No le fue difícil descubrir que efectivamente estaba en el Puerto de Buenaventura. En un abrir y cerrar de ojos le robaron su cámara de fotografía. «Todo fue muy rápido -me dijo después, en un español que a duras penas parloteaba-. Me detuve cerca del muelle para ver desembarcar mi trailer y no sé en qué momento cortaron la correa y me la bajaron del cuello».

Para mi sorpresa, a cambio de ofuscarse, remató el comentario con una sonora carcajada: < ¡Colombianos tenían que ser! »

Karl era un hombre de unos cuarenta y ocho años, 1.78 de estatura, ojos claros y buen sentido del humor. Había nacido en Alemania, pero desde años atrás, estaba radicado en Australia donde tenía muchos acres y ganado.

Seguramente y hasta la noche en que conoció a la esposa de Helmut, no sabía con exactitud dónde quedaba Colombia en el mapa y, si alguna referencia tenía, no era otra que la de los titulares de prensa inspirados en droga y violencia. Sin embargo cuando Helmut lo invitó a comer en su casa de Sidney con el fin de presentarle a Gladis, la esposa que consiguió a través de mi agencia, se propuso conocer nuestro país, y de la misma manera, buscar una para él.

A Helmut la velada no le resultó como la esperaba. Quería demostrarle a su contrincante que, por fin, en materia de mujeres le había ganado una partida, pues varias veces y, ante la pérdida del trofeo, tuvo que reconocer que Karl era más experto y encantador en estas lides. Pero esa noche una vez más sintió que iba a perder, y «Me lo tengo bien merecido por jugar con mi propia esposa» pensó, mientras veía a Gladys celebrar los comentarios de su hermano. Finalmente sintió un gran alivio, cuando ante un halago de Karl, Gladys para superar la situación, prometió ayudarle a escribir la carta de solicitud que me enviaría a Bogotá.

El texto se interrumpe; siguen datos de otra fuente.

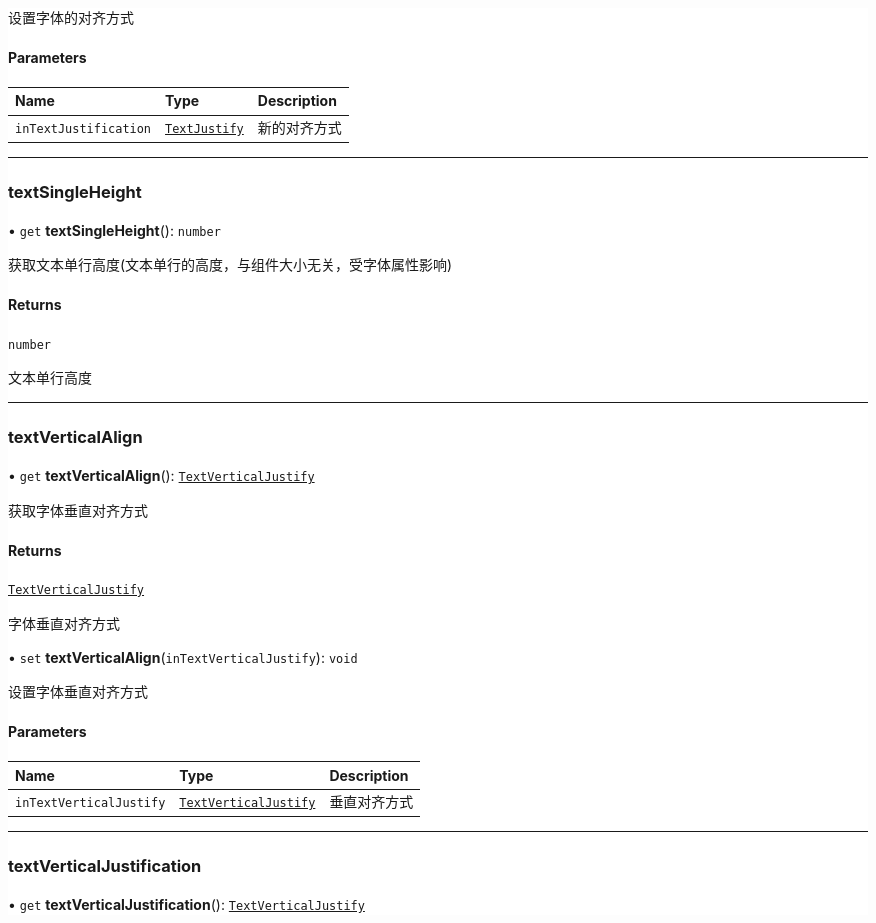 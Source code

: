设置字体的对齐方式


#### Parameters

| Name | Type | Description |
| :------ | :------ | :------ |
| `inTextJustification` | [`TextJustify`](../enums/UI.TextJustify.md) | 新的对齐方式 |


___

### textSingleHeight <Score text="textSingleHeight" /> 

• `get` **textSingleHeight**(): `number` <Badge type="tip" text="client" />

获取文本单行高度(文本单行的高度，与组件大小无关，受字体属性影响)


#### Returns

`number`

文本单行高度

___

### textVerticalAlign <Score text="textVerticalAlign" /> 

• `get` **textVerticalAlign**(): [`TextVerticalJustify`](../enums/UI.TextVerticalJustify.md) <Badge type="tip" text="client" />

获取字体垂直对齐方式


#### Returns

[`TextVerticalJustify`](../enums/UI.TextVerticalJustify.md)

字体垂直对齐方式

• `set` **textVerticalAlign**(`inTextVerticalJustify`): `void` <Badge type="tip" text="client" />

设置字体垂直对齐方式


#### Parameters

| Name | Type | Description |
| :------ | :------ | :------ |
| `inTextVerticalJustify` | [`TextVerticalJustify`](../enums/UI.TextVerticalJustify.md) |  垂直对齐方式 |


___

### textVerticalJustification <Score text="textVerticalJustification" /> 

• `get` **textVerticalJustification**(): [`TextVerticalJustify`](../enums/UI.TextVerticalJustify.md) <Badge type="tip" text="client" />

-Si no encuentro una mejor que ella -señaló a Gladys-, vengo y te la quito le dijo al oído cuando se despidieron. Después de todo la conseguiste sin competir -A Helmut el comentario no le hizo ninguna gracia, sin embargo dejó que una tenue sonrisa se asomara a sus labios.

Al contrario de todos los demás, Karl no llegó a mi oficina en un taxi del aeropuerto cargado de maletas y pidiendo que le recomendara un hotel. Desde Buenaventura lo hizo por tierra manejando su gigantesco trailer y guiándose por un mapa. Estaba muy cansado y sin dormir, debido a que por lo grande del carro en ningún hotel lo hospedaron, y él, después de la pérdida de la cámara, a pesar de la cama, la cocineta y lo bien equipado que lo tenía, sintió miedo de parquear a borde de carretera y descansar.

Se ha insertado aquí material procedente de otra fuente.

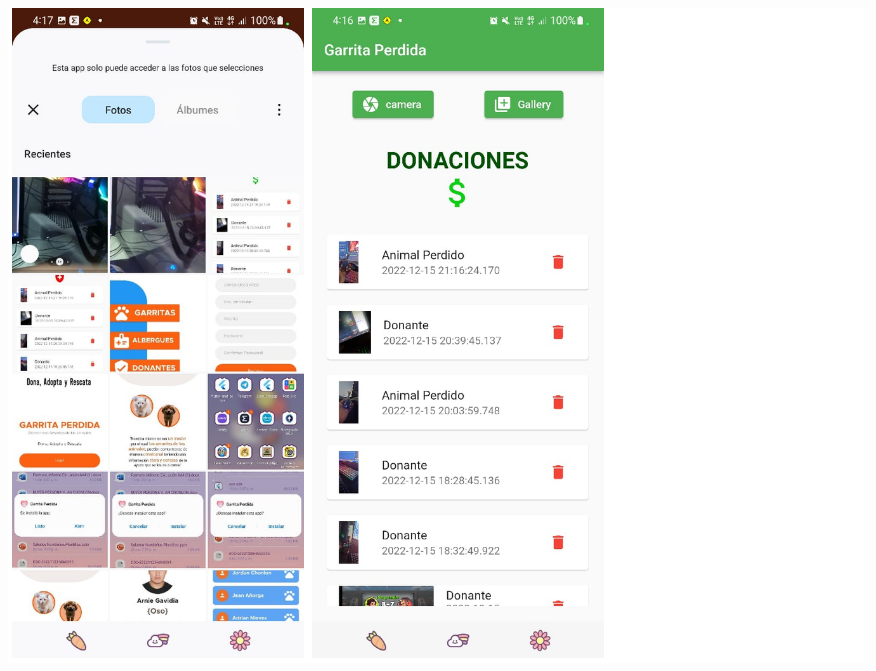 <img src="nekoScreens/garrita_perdida11.jpeg" width="300" height="650"><img src="nekoScreens/garrita_perdida12.jpeg" width="300" height="650">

Una vez en Bogotá, los del problema fuimos no­sotros porque tampoco encontró parqueadero y resolvió estacionar el trailer en la calle bajo la ventana de nuestra habitación y dormir en él, mientras mi esposo Jonás y yo, nos desvelábamos cuidando que no lo robaran. Conseguirle esposa tampoco resulto fácil. Además de exigirla con pelo y ojos negros, debía pertenecer al signo virgo para que fuera afín con su día de nacimiento.

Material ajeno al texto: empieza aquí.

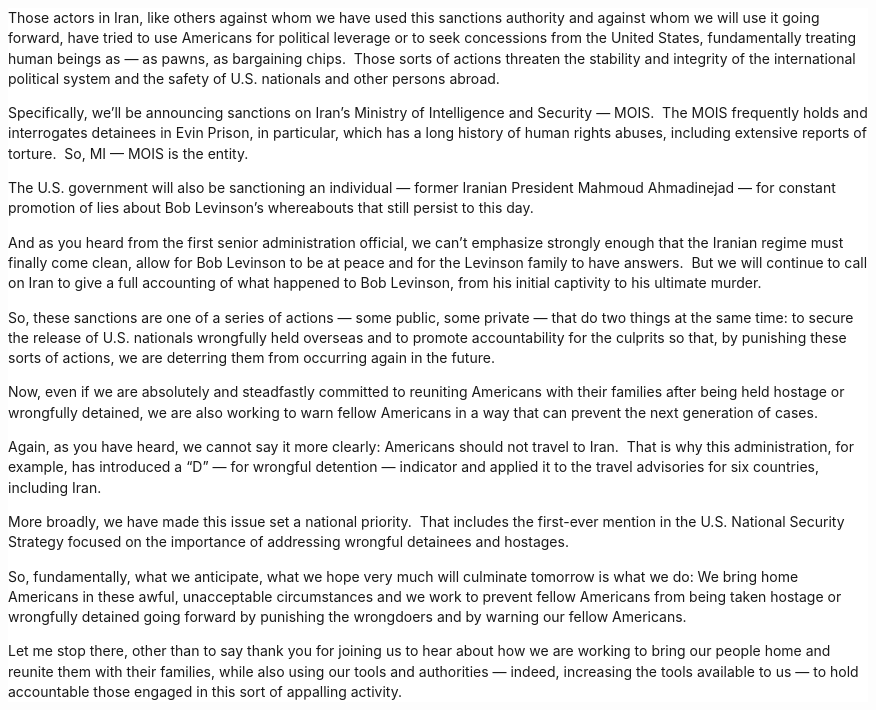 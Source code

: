 Those actors in Iran, like others against whom we have used this
sanctions authority and against whom we will use it going forward, have
tried to use Americans for political leverage or to seek concessions
from the United States, fundamentally treating human beings as — as
pawns, as bargaining chips.  Those sorts of actions threaten the
stability and integrity of the international political system and the
safety of U.S. nationals and other persons abroad. 

Specifically, we’ll be announcing sanctions on Iran’s Ministry of
Intelligence and Security — MOIS.  The MOIS frequently holds and
interrogates detainees in Evin Prison, in particular, which has a long
history of human rights abuses, including extensive reports of torture. 
So, MI — MOIS is the entity. 

The U.S. government will also be sanctioning an individual — former
Iranian President Mahmoud Ahmadinejad — for constant promotion of lies
about Bob Levinson’s whereabouts that still persist to this day. 

And as you heard from the first senior administration official, we can’t
emphasize strongly enough that the Iranian regime must finally come
clean, allow for Bob Levinson to be at peace and for the Levinson family
to have answers.  But we will continue to call on Iran to give a full
accounting of what happened to Bob Levinson, from his initial captivity
to his ultimate murder. 

So, these sanctions are one of a series of actions — some public, some
private — that do two things at the same time: to secure the release of
U.S. nationals wrongfully held overseas and to promote accountability
for the culprits so that, by punishing these sorts of actions, we are
deterring them from occurring again in the future. 

Now, even if we are absolutely and steadfastly committed to reuniting
Americans with their families after being held hostage or wrongfully
detained, we are also working to warn fellow Americans in a way that can
prevent the next generation of cases. 

Again, as you have heard, we cannot say it more clearly: Americans
should not travel to Iran.  That is why this administration, for
example, has introduced a “D” — for wrongful detention — indicator and
applied it to the travel advisories for six countries, including Iran. 

More broadly, we have made this issue set a national priority.  That
includes the first-ever mention in the U.S. National Security Strategy
focused on the importance of addressing wrongful detainees and
hostages. 

So, fundamentally, what we anticipate, what we hope very much will
culminate tomorrow is what we do: We bring home Americans in these
awful, unacceptable circumstances and we work to prevent fellow
Americans from being taken hostage or wrongfully detained going forward
by punishing the wrongdoers and by warning our fellow Americans.

Let me stop there, other than to say thank you for joining us to hear
about how we are working to bring our people home and reunite them with
their families, while also using our tools and authorities — indeed,
increasing the tools available to us — to hold accountable those engaged
in this sort of appalling activity. 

por si faltara algún requisito, antes de casarse tenía que acompañarlo a un recorrido por lugares turísticos de Colombia y Ecuador. Para eso había traído el trailer.

Conoció a muchas chicas y a todas les gustaba Karl por su simpatía, pero ninguna estaba dispuesta a viajar con él. Cuando le explicamos que la mujer latina pensaba muy distinto a la europea, se compró un anillo de compromiso y volvió a empezar. Finalmente Elsa, una profesora de treinta y cinco años, inteligente y decidida, resolvió aceptar sus condiciones, siempre y cuando, antes de partir, él accediera a pasar año nuevo con sus padres en la finca de los Llanos. Nada resultó más agradable para Karl, porque allí encontró el mundo que había abandonado temporalmente en Australia.

Se casaron dos veces, una en Ecuador por lo civil y otra en Colombia por lo católico con toda la familia y los amigos de ella reunidos.

Regresar a Australia les resultó todavía más difícil. Nadie en Colombia quiso comprarles el trailer y viajaron a Panamá donde permanecieron casi un año vendiéndolo.

Hoy viven a cien kilómetros de Sidney y aunque no tienen hijos, son muy felices, pues cuando no viajan, se dedican al trabajo en su finca. En cada navidad, sin falta, recibo una postal de ellos.